▶ [Exercise description]
Pull out every line with the word "可以使用以下" from the entries below.

*** Data for review Section Begins ***

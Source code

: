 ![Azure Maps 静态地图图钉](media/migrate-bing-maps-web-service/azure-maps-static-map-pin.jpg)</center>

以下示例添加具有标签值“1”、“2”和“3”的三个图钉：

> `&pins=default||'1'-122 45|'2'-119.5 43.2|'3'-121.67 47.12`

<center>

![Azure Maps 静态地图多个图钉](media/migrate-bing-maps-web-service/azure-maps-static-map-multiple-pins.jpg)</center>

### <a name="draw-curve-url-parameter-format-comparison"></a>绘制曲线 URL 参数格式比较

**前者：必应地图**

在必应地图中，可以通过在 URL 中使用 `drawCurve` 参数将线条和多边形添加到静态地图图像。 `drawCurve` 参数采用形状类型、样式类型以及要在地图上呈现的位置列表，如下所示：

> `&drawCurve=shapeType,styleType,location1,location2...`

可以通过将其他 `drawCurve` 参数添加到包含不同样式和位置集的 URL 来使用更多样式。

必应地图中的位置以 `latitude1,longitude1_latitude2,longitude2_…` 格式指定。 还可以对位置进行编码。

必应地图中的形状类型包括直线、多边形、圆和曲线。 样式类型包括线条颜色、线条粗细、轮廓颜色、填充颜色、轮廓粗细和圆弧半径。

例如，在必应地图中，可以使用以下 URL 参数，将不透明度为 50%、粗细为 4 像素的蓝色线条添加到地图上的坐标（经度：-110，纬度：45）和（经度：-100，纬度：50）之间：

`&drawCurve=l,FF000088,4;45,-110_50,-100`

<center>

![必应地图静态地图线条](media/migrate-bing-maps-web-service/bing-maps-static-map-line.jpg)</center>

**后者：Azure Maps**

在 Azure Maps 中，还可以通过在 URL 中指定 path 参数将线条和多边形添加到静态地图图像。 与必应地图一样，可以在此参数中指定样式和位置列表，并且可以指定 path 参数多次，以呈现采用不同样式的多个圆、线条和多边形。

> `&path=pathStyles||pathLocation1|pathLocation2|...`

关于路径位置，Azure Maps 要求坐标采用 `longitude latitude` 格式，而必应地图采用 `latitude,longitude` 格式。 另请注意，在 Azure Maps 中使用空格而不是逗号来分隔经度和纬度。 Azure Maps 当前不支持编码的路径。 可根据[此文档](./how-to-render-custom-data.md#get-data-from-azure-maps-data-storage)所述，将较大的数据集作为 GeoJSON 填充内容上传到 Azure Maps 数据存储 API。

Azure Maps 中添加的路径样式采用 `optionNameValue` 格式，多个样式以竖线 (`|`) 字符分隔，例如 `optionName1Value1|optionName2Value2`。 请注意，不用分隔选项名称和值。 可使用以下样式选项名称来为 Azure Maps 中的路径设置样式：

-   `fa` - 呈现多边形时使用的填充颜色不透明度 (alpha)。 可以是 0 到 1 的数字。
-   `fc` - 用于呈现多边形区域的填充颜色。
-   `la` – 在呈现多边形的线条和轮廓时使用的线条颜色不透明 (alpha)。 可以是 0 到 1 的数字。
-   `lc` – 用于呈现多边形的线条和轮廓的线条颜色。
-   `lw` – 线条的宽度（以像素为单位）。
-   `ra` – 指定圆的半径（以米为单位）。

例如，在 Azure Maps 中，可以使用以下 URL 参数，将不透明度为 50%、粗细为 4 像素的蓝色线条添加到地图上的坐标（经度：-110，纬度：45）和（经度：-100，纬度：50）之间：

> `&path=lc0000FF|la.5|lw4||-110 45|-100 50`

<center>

*** Data for review Section Ends ***

▶ [Reply to the task]
例如，在必应地图中，可以使用以下 URL 参数，将不透明度为 50%、粗细为 4 像素的蓝色线条添加到地图上的坐标（经度：-110，纬度：45）和（经度：-100，纬度：50）之间：
例如，在 Azure Maps 中，可以使用以下 URL 参数，将不透明度为 50%、粗细为 4 像素的蓝色线条添加到地图上的坐标（经度：-110，纬度：45）和（经度：-100，纬度：50）之间：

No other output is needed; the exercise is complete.